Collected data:
* * * * *

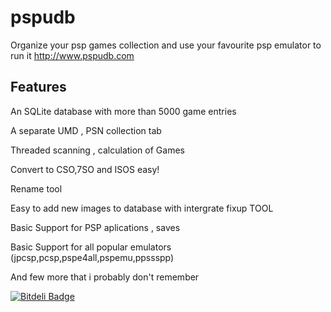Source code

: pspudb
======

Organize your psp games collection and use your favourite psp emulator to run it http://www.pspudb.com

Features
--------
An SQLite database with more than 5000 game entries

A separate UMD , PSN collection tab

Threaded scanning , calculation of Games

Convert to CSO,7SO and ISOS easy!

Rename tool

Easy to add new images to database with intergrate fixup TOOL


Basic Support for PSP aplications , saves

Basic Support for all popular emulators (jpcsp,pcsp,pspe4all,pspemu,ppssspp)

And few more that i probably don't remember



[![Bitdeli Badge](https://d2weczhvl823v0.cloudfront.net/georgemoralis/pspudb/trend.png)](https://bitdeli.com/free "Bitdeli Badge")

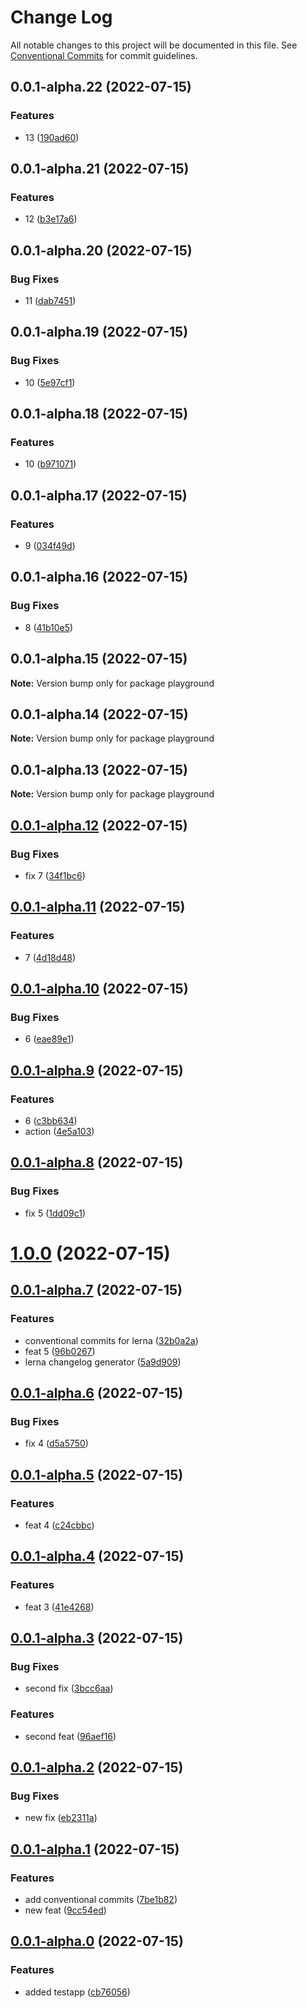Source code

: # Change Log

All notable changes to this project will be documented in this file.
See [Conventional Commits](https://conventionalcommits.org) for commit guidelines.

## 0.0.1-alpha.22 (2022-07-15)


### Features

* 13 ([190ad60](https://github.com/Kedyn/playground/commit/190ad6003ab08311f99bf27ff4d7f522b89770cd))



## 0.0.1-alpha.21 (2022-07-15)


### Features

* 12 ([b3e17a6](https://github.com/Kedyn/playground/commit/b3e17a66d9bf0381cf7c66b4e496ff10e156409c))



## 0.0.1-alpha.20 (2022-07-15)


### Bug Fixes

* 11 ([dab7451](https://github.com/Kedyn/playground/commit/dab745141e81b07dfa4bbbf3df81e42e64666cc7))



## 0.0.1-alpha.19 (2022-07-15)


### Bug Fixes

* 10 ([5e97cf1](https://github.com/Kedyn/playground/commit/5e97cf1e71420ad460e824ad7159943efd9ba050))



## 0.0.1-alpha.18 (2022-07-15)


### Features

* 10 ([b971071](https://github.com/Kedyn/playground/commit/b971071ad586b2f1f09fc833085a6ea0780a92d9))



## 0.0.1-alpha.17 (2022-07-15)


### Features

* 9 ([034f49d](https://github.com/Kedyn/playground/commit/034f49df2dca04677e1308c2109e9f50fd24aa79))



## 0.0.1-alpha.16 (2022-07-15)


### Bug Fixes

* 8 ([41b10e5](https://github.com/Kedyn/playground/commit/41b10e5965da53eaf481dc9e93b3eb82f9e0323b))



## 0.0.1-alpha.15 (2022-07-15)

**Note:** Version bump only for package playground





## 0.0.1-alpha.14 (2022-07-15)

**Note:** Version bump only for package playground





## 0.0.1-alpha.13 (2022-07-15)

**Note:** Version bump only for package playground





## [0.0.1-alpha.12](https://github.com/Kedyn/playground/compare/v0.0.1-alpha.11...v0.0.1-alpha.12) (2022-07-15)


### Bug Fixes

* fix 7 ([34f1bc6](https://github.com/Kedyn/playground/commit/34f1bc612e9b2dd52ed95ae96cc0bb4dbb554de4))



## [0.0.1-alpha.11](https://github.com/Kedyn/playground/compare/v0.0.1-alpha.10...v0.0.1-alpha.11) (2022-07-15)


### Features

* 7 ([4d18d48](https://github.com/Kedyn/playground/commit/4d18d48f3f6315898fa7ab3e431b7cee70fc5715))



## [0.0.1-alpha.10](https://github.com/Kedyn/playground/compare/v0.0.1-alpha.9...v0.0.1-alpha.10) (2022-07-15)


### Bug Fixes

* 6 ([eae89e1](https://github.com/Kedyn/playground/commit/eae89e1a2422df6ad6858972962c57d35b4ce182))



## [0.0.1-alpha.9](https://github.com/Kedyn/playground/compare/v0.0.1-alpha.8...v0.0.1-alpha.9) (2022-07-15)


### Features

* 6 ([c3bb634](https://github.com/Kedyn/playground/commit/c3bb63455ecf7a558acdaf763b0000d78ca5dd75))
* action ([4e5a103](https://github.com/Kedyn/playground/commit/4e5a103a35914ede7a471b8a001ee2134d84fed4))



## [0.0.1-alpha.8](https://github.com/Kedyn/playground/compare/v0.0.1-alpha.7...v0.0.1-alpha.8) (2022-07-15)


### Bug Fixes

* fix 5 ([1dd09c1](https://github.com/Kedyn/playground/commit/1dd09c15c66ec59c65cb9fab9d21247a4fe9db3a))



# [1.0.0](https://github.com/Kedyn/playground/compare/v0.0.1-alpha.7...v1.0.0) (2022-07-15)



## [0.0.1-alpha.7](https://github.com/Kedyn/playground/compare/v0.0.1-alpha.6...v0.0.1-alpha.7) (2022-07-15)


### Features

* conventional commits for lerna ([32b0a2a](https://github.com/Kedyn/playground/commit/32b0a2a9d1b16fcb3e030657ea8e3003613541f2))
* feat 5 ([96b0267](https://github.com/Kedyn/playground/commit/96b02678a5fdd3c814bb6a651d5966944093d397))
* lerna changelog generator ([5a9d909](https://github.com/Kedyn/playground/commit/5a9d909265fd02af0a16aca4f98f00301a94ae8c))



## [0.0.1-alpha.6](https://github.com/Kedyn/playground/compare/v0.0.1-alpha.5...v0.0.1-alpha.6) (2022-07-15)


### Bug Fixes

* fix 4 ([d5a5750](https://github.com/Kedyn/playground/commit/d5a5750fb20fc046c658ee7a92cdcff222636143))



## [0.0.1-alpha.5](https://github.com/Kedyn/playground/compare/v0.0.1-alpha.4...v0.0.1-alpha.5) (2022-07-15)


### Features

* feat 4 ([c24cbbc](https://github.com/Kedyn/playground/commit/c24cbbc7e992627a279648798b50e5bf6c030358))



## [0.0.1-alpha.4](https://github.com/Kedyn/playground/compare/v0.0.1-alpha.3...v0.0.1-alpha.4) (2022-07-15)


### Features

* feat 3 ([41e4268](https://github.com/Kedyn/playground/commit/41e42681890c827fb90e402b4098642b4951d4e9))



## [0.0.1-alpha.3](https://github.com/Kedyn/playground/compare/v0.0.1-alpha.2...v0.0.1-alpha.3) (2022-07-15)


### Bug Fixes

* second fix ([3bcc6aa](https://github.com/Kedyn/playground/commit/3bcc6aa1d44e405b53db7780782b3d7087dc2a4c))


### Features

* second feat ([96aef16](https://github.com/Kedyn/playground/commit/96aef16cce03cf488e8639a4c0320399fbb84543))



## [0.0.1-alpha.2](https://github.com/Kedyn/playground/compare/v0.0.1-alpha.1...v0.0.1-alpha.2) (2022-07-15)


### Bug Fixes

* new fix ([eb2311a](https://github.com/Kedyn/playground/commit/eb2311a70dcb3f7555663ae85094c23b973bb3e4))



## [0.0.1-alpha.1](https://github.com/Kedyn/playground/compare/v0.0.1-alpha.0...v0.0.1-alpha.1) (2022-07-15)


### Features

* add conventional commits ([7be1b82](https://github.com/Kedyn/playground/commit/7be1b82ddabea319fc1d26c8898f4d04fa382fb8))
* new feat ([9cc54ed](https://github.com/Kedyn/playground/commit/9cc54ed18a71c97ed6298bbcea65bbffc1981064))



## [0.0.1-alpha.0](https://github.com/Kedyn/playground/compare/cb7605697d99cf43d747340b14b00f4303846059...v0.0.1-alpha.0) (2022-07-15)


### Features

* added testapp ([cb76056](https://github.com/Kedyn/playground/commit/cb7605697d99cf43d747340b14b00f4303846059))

* * * * *

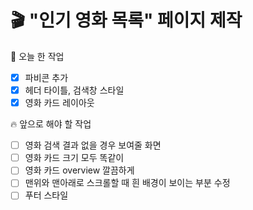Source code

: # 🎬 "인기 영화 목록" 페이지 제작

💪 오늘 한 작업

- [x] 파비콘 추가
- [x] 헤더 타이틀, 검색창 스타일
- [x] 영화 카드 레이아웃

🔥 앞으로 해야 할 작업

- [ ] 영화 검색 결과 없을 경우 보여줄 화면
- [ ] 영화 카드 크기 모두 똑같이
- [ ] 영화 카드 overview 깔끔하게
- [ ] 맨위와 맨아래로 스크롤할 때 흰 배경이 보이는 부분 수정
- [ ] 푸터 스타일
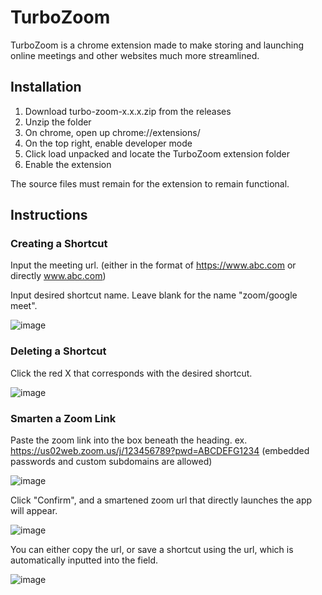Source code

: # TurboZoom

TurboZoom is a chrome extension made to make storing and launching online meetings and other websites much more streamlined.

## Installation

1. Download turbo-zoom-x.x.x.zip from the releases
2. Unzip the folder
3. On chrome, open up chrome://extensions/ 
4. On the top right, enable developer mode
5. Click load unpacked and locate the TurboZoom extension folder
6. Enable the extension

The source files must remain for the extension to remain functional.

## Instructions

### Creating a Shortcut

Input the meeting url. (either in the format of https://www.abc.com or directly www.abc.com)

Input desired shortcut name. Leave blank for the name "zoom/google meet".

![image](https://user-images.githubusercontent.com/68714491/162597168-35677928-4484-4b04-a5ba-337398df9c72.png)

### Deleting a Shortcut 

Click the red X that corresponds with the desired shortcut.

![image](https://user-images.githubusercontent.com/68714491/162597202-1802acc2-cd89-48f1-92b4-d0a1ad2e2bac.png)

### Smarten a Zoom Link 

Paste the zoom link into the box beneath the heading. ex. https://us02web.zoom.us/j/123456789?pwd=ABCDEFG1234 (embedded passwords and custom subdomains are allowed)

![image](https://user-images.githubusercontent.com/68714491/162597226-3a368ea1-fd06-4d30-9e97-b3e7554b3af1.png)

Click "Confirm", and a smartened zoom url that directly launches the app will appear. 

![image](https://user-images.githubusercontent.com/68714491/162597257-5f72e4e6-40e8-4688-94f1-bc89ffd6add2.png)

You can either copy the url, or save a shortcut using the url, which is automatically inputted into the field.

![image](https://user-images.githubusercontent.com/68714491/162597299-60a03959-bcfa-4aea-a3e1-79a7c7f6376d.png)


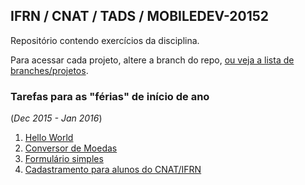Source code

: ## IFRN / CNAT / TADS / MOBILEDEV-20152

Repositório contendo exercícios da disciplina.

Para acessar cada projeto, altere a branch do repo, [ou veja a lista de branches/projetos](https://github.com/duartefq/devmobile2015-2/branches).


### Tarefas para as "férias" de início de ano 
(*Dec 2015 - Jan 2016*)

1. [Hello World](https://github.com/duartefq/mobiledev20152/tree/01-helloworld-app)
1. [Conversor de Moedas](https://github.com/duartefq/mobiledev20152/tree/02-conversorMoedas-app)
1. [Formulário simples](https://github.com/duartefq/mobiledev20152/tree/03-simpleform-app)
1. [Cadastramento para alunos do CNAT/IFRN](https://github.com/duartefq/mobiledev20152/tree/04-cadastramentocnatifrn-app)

* * * * *

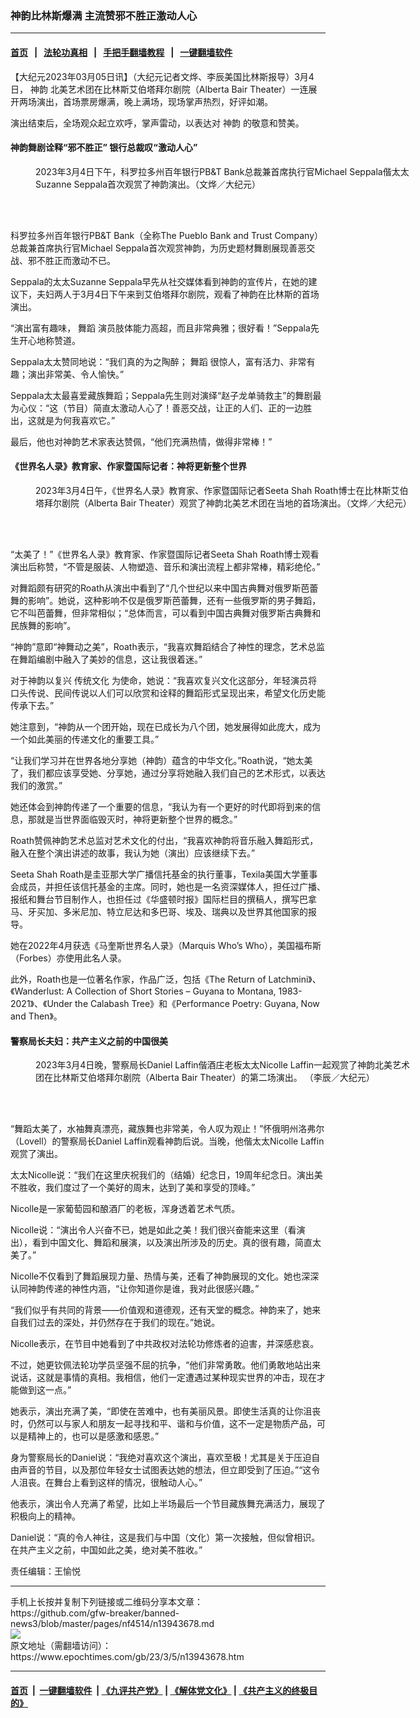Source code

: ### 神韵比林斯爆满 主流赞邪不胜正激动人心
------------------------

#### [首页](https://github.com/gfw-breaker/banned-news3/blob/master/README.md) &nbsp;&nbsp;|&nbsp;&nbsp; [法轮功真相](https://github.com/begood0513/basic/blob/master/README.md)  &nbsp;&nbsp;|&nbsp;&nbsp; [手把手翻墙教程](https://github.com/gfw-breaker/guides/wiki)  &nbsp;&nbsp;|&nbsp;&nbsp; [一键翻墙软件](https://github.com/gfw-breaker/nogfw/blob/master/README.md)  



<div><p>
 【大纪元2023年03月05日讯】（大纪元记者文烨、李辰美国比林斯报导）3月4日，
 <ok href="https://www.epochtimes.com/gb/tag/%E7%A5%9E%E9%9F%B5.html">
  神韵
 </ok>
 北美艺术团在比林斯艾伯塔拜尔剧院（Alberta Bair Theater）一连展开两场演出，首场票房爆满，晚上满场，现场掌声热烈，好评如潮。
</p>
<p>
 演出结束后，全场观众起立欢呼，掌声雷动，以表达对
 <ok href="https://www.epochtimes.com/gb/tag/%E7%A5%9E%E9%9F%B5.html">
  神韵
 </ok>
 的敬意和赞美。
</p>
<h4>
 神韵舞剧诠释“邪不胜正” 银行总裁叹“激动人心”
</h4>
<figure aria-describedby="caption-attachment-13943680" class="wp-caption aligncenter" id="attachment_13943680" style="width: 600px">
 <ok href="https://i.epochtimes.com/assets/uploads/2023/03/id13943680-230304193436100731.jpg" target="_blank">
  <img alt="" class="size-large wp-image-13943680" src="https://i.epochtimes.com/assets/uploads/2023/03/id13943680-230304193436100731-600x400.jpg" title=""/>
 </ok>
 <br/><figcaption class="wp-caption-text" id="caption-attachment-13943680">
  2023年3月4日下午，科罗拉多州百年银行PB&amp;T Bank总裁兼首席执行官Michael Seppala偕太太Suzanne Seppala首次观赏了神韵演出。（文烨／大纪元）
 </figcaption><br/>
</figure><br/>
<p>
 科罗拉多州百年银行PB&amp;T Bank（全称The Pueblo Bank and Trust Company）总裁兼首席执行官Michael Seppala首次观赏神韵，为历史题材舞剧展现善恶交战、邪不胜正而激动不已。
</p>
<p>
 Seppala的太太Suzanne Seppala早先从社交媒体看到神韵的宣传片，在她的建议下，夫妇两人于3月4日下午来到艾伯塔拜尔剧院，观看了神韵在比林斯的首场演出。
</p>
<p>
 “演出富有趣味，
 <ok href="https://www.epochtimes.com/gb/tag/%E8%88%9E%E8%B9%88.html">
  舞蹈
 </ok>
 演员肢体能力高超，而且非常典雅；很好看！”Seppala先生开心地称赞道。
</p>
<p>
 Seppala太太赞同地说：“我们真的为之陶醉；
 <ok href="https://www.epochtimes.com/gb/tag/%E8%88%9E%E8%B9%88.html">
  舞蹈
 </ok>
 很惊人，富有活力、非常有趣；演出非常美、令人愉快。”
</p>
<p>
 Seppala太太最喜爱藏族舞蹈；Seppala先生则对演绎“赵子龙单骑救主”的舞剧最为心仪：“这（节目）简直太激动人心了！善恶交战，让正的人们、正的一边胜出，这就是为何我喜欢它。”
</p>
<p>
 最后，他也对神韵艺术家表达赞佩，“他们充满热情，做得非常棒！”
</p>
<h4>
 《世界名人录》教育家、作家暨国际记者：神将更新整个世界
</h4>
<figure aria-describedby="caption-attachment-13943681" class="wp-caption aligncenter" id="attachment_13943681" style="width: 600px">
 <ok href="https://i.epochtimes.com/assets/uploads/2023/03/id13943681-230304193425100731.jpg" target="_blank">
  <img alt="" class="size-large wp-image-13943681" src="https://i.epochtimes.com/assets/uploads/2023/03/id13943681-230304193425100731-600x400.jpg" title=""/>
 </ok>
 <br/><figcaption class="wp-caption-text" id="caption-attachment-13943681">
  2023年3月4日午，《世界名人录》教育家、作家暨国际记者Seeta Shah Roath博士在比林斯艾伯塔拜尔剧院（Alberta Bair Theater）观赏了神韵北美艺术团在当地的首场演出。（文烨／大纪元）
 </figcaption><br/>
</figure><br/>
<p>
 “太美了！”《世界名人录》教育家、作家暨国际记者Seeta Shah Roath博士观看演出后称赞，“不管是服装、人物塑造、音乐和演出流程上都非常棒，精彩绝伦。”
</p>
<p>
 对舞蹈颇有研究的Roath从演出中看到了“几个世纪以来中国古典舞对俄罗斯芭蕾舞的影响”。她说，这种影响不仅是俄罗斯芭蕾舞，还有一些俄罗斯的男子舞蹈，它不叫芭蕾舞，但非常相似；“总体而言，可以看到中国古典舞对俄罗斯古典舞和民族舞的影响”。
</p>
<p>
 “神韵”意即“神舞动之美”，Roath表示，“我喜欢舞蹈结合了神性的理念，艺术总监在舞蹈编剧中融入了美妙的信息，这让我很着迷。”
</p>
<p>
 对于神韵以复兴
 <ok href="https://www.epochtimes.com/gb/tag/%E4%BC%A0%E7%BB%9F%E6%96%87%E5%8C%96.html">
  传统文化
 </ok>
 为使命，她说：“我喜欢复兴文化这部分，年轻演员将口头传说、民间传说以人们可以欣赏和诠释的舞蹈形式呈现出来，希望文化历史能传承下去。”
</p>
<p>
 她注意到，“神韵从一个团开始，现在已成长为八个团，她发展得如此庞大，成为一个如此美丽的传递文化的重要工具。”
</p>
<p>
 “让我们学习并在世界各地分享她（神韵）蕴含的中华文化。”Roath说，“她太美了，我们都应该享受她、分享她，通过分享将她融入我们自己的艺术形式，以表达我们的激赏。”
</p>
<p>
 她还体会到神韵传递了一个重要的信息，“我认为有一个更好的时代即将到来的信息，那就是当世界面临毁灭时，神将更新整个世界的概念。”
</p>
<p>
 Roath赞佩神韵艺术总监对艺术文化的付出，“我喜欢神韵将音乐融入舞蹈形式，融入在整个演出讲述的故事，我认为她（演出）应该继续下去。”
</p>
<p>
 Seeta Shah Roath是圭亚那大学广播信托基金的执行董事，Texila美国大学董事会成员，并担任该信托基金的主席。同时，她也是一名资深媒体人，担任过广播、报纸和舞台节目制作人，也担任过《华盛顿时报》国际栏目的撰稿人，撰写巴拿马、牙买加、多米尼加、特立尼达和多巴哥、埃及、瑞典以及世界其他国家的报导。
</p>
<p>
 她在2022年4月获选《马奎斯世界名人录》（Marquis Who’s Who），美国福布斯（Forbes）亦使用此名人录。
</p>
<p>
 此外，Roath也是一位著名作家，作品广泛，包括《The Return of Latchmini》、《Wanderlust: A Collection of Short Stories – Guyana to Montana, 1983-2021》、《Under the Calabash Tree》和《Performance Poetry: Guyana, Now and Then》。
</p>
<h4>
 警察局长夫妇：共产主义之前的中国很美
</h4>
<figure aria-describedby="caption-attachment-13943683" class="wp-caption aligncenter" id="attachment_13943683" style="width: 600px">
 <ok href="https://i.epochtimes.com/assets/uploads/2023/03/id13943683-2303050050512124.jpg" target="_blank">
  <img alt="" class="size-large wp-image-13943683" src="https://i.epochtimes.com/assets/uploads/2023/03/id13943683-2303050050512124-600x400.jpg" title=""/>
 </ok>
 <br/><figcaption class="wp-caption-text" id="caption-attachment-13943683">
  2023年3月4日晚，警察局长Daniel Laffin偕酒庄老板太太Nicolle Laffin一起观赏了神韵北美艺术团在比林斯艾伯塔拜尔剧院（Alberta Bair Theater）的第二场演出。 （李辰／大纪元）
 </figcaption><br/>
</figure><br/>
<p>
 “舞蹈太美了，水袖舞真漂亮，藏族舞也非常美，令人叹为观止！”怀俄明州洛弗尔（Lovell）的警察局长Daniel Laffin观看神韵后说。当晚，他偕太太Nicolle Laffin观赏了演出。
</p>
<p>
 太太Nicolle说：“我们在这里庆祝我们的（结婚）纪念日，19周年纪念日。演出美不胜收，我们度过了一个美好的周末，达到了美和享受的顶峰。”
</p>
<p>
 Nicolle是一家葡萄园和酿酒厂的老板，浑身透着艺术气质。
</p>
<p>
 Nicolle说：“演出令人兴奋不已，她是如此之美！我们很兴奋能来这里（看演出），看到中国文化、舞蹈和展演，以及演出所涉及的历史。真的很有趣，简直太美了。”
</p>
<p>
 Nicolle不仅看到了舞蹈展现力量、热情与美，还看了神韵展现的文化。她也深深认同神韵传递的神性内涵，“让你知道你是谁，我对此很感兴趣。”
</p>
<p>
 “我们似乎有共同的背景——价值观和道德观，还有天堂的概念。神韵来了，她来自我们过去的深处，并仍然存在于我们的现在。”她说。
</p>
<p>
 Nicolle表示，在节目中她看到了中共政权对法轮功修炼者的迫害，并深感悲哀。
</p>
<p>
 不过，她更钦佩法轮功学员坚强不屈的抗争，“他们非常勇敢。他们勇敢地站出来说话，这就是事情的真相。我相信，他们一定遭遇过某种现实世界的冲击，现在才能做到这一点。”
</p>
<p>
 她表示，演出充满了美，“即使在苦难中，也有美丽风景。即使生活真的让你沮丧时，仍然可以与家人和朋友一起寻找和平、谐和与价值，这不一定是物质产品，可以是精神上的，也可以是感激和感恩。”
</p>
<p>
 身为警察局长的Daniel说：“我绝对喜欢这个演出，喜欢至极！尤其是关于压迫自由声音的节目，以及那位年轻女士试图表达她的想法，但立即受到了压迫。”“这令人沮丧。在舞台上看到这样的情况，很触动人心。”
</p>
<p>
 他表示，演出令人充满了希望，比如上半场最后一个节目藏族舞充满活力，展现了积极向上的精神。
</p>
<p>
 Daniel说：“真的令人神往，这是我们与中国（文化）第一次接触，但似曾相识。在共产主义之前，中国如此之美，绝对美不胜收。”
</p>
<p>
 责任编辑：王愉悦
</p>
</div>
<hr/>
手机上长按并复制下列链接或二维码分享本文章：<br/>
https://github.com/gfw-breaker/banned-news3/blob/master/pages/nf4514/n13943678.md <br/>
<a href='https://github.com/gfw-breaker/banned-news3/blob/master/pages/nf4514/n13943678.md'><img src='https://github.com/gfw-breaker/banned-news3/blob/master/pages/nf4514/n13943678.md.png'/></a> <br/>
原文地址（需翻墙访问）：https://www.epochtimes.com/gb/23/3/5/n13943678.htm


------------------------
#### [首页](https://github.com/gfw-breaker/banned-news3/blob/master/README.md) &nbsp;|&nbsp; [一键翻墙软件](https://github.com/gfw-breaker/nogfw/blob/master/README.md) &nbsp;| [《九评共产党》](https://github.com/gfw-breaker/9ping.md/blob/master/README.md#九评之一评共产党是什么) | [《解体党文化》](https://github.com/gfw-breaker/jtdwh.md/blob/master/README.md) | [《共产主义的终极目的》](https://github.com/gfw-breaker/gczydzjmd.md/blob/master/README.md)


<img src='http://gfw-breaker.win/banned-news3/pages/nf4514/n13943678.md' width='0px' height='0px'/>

* * * * *

Apply a filter for "attachment" to the data above, then copy each line that matches.

<figure aria-describedby="caption-attachment-13943680" class="wp-caption aligncenter" id="attachment_13943680" style="width: 600px">
 <br/><figcaption class="wp-caption-text" id="caption-attachment-13943680">
<figure aria-describedby="caption-attachment-13943681" class="wp-caption aligncenter" id="attachment_13943681" style="width: 600px">
 <br/><figcaption class="wp-caption-text" id="caption-attachment-13943681">
<figure aria-describedby="caption-attachment-13943683" class="wp-caption aligncenter" id="attachment_13943683" style="width: 600px">
 <br/><figcaption class="wp-caption-text" id="caption-attachment-13943683">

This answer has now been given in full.